■ Problem statement ■
Please count the lines below that contain the word "location", and reply with that number alone.

(Given entries Opens)

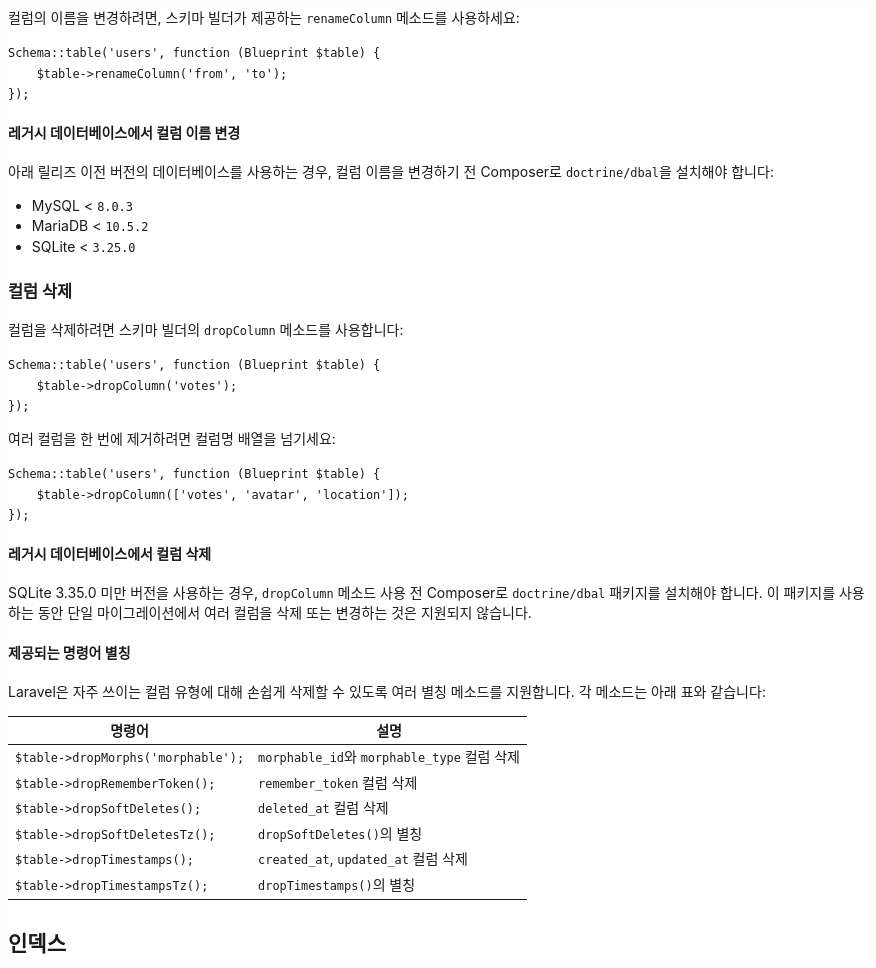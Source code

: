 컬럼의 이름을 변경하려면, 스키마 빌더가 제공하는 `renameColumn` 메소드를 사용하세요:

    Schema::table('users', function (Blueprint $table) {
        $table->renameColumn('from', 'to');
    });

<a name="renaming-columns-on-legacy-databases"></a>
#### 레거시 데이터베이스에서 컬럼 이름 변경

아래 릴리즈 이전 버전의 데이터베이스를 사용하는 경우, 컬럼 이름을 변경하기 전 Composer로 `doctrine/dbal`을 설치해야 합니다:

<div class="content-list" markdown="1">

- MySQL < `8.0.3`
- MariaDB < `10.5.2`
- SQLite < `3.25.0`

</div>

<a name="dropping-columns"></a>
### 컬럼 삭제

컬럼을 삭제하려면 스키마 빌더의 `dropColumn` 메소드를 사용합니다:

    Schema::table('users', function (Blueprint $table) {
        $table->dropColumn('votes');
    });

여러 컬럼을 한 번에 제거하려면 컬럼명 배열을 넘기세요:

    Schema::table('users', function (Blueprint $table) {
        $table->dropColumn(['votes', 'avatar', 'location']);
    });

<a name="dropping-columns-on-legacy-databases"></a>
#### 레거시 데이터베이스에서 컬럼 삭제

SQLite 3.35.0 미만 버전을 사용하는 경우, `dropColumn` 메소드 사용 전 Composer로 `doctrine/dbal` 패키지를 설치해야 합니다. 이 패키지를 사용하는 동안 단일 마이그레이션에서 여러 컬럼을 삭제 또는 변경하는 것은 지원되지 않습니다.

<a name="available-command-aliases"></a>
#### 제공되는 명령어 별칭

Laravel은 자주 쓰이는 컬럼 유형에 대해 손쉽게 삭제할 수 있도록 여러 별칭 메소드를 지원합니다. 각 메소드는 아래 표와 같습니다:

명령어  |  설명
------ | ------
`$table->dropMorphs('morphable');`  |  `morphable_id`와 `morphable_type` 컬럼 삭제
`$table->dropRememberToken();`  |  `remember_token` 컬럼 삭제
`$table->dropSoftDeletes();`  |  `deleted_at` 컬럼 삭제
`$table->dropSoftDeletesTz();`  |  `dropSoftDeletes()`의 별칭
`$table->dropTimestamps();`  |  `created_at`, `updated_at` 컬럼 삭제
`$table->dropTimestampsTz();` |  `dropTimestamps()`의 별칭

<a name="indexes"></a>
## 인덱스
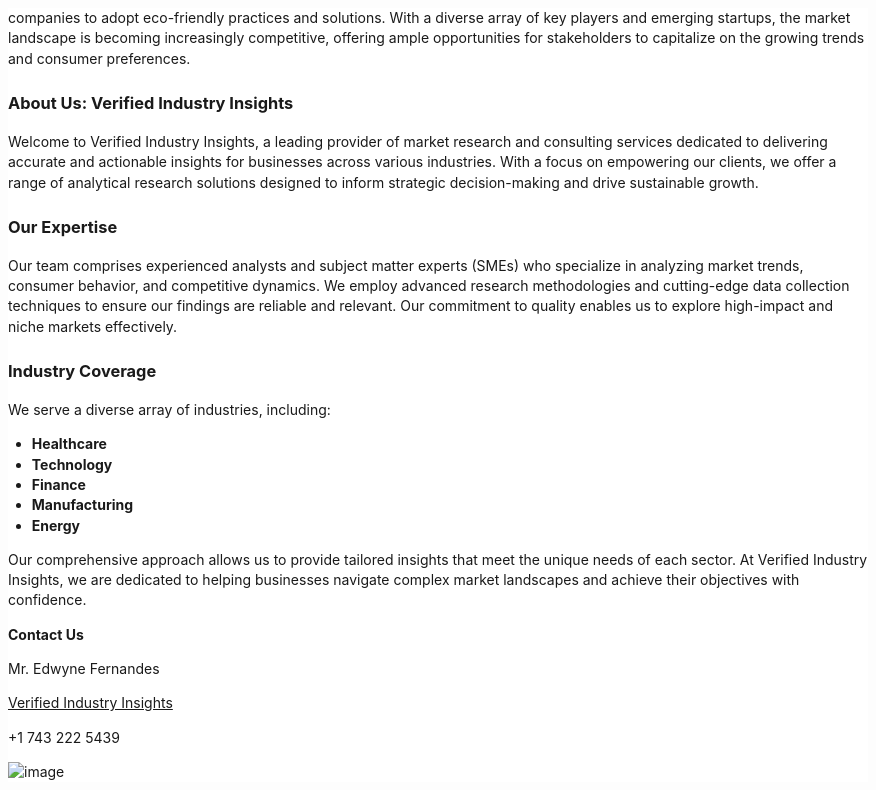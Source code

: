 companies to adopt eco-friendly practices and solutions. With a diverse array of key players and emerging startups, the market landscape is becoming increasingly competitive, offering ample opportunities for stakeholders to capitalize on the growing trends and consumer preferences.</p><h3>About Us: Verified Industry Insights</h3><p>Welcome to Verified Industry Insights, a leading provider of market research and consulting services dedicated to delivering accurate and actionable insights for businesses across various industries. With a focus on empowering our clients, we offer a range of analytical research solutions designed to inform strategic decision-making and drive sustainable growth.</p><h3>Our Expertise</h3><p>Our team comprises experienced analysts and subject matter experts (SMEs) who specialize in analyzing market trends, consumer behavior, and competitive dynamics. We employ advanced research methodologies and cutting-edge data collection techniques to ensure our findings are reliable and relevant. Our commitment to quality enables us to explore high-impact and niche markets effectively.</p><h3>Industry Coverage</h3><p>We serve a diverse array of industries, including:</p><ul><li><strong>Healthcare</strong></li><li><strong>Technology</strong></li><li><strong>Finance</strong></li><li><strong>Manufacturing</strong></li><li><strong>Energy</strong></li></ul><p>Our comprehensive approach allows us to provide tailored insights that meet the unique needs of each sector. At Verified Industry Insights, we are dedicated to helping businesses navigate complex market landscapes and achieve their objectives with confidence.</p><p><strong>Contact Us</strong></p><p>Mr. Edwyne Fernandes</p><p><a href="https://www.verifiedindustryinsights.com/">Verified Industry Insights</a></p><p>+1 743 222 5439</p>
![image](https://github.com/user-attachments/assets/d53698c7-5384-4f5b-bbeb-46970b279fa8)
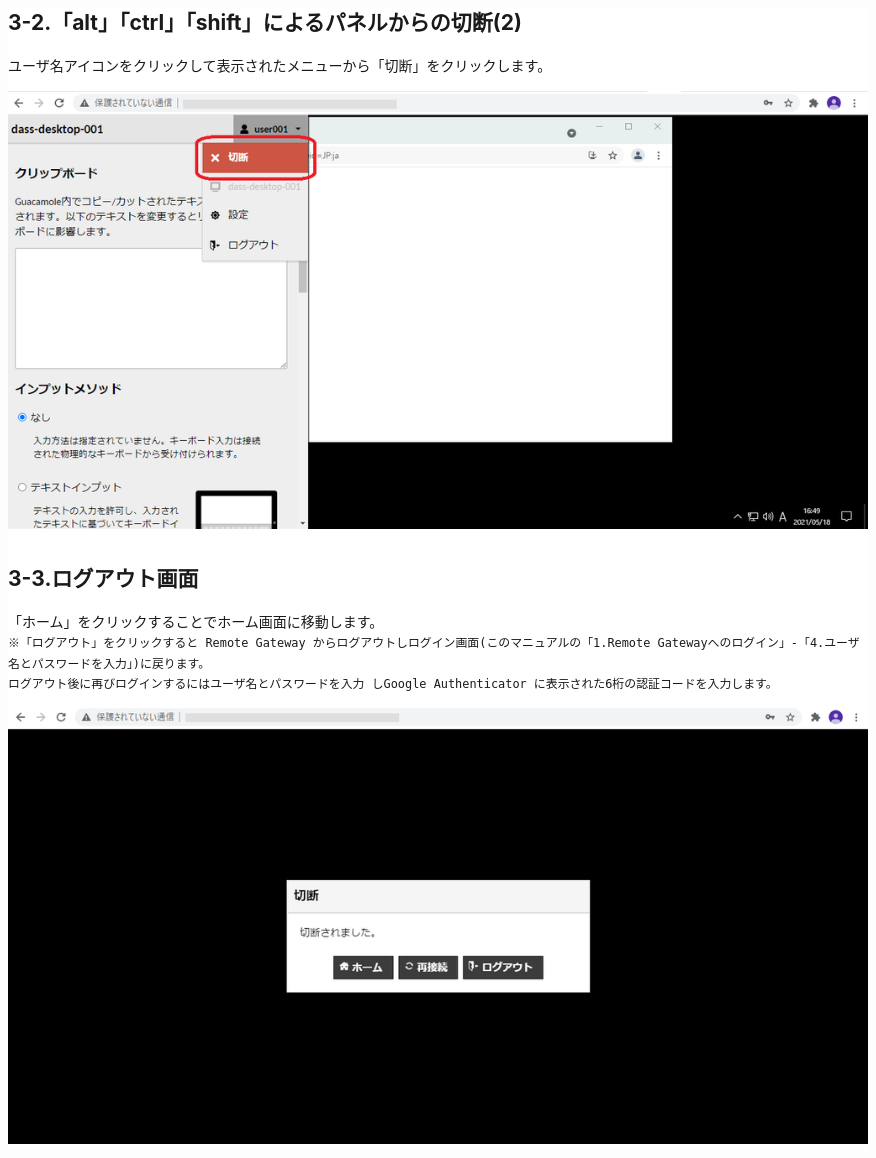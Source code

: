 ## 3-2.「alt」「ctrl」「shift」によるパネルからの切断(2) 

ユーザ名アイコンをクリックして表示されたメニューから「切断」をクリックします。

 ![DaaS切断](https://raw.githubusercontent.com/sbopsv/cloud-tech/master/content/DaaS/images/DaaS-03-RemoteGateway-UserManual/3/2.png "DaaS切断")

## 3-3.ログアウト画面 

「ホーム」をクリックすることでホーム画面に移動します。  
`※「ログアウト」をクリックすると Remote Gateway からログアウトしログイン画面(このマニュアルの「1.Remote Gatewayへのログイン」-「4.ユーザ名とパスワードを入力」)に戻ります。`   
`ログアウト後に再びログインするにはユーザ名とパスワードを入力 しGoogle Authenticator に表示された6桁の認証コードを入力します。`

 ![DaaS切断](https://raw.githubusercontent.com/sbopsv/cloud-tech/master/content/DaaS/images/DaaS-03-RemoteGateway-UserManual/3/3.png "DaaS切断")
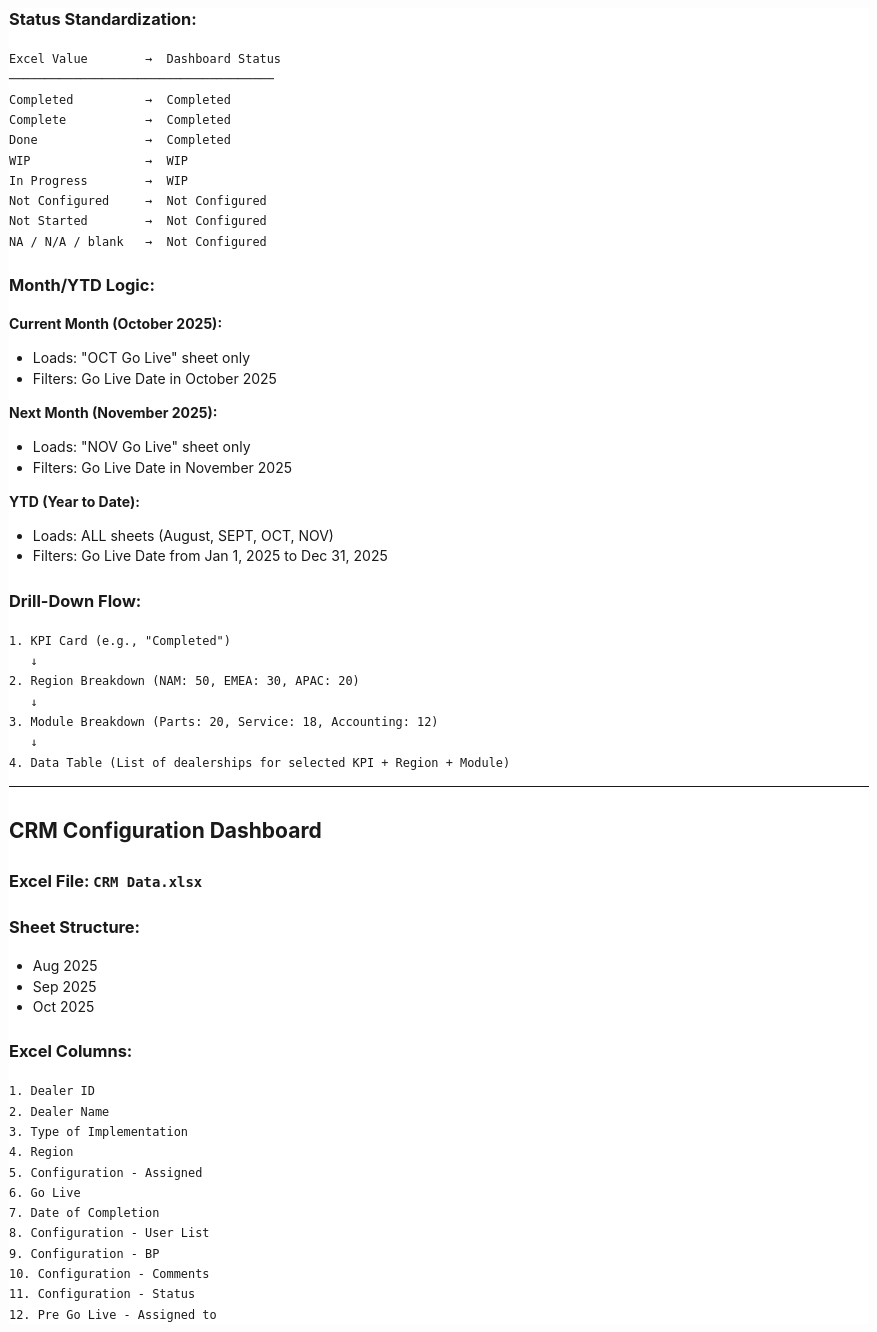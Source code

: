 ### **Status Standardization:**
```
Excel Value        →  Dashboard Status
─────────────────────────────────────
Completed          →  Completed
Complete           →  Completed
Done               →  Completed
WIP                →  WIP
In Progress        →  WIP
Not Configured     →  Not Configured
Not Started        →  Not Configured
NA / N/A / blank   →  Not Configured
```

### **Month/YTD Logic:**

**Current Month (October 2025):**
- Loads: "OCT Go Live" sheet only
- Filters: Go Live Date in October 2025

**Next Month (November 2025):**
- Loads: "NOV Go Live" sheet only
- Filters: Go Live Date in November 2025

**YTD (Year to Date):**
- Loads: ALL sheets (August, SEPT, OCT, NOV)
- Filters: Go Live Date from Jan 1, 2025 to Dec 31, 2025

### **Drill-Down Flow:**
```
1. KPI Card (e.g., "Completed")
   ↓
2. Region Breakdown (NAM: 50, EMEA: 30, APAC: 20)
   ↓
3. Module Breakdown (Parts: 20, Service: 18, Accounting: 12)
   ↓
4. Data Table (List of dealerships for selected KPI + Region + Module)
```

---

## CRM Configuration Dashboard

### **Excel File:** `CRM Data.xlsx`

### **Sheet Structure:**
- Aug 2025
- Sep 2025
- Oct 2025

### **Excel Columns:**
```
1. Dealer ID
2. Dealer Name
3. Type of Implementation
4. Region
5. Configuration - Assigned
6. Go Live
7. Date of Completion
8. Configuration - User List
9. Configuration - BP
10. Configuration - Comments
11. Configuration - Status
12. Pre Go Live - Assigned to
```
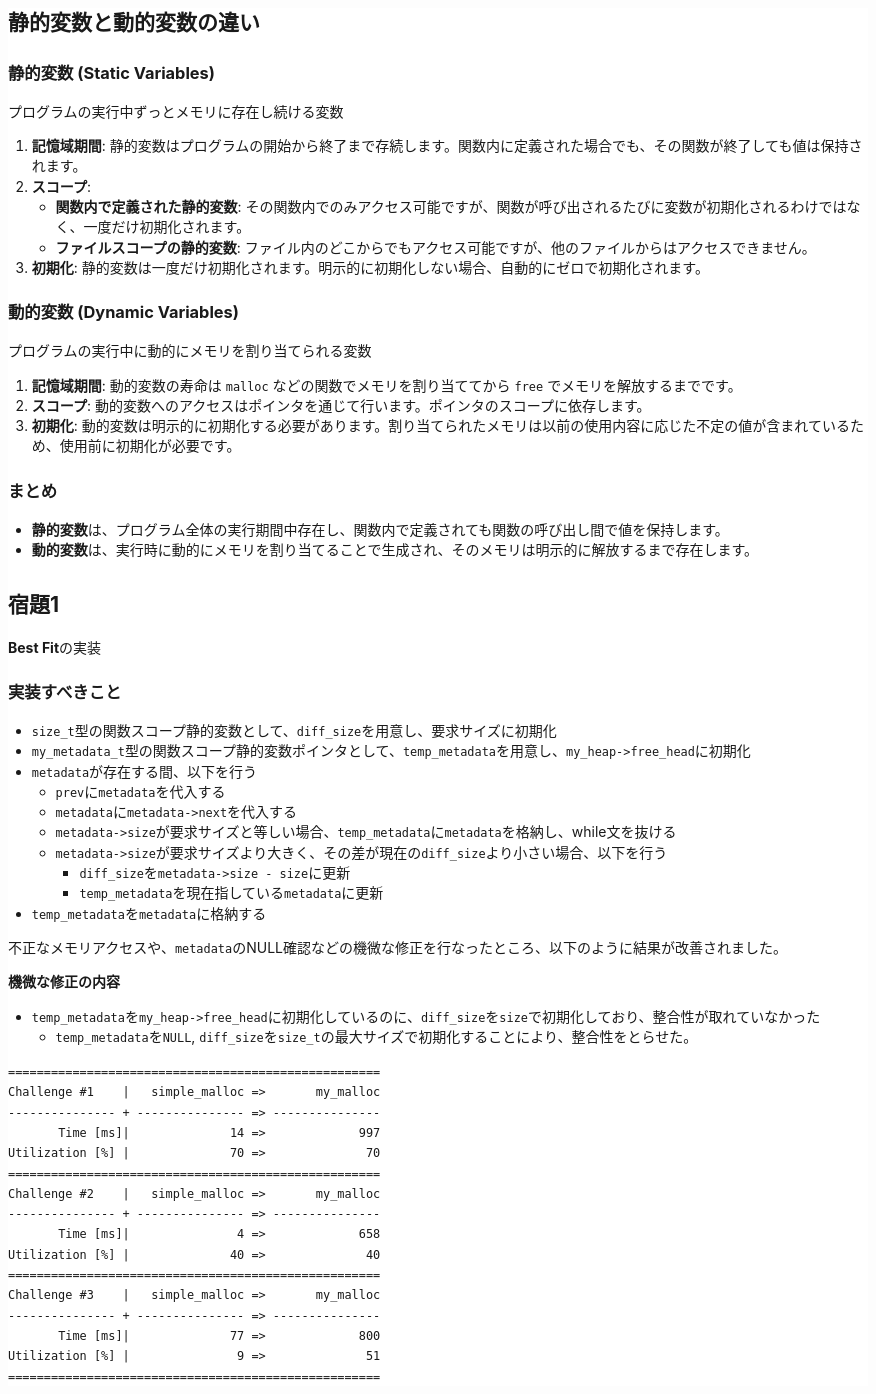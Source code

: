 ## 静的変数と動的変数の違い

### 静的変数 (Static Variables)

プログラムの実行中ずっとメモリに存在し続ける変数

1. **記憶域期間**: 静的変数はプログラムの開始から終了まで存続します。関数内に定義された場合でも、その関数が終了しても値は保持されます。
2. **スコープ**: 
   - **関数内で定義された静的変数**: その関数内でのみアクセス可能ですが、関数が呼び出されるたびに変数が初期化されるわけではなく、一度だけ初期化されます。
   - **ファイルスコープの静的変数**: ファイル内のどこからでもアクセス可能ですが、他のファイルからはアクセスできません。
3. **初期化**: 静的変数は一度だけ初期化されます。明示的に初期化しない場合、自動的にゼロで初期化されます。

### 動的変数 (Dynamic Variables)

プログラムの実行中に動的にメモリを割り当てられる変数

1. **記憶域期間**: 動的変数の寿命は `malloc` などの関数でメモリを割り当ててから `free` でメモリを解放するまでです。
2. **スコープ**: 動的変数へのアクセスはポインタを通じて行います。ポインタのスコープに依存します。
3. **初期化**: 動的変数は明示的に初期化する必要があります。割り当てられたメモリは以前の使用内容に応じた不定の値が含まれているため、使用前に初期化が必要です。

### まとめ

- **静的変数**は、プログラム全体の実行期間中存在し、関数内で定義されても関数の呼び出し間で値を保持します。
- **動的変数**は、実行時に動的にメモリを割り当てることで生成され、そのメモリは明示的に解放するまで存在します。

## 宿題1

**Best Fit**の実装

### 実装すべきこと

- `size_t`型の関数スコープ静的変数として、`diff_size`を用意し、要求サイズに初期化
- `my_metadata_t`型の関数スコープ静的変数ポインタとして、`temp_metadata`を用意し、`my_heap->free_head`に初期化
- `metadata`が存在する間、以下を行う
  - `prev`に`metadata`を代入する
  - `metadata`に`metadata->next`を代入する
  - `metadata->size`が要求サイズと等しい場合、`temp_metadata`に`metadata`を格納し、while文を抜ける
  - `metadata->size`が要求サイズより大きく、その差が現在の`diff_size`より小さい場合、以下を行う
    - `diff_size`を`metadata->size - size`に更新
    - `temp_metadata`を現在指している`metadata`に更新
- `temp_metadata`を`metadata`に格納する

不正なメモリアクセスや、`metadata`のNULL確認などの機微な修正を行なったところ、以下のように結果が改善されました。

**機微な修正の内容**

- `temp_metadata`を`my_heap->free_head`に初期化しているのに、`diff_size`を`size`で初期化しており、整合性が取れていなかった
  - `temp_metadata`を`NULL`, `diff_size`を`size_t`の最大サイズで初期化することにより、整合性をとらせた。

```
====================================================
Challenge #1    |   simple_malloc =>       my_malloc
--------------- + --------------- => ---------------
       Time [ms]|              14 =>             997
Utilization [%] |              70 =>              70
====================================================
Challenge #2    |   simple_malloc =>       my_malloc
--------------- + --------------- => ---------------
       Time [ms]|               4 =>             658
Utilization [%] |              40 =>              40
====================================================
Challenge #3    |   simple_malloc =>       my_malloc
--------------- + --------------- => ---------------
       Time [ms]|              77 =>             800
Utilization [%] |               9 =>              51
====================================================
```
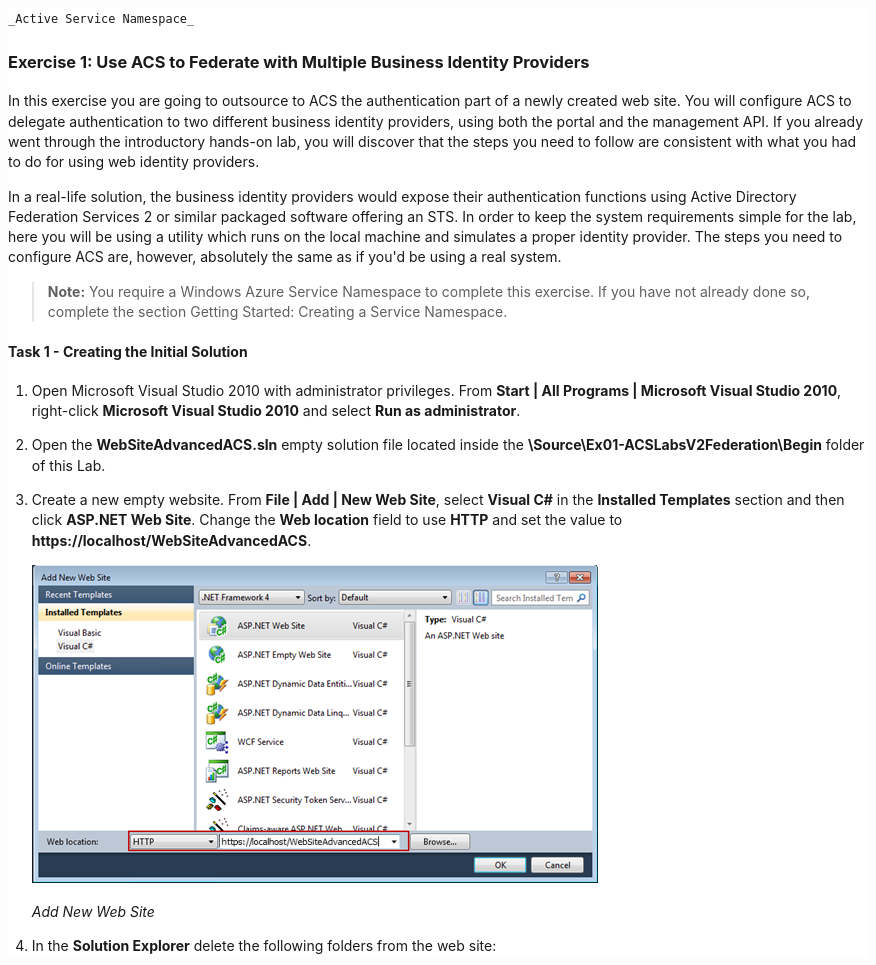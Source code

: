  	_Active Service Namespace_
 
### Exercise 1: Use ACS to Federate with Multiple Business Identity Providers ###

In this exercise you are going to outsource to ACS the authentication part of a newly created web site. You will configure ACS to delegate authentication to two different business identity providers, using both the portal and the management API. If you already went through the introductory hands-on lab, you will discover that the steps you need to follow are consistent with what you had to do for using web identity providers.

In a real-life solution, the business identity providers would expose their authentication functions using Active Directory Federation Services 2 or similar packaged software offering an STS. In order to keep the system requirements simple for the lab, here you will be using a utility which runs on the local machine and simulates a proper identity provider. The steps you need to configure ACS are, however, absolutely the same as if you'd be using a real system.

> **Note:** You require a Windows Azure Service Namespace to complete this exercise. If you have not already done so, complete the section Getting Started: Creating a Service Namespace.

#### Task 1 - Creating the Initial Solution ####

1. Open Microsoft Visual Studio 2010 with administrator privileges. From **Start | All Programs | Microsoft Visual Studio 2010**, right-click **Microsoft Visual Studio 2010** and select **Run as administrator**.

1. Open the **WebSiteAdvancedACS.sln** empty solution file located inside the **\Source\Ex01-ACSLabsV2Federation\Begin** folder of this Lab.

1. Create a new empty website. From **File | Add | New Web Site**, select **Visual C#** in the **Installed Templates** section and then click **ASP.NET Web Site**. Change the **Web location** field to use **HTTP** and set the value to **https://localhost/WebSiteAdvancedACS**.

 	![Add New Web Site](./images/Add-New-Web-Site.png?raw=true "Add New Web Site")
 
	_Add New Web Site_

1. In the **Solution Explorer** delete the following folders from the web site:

(Given entries Closes)

■ Your response ■
2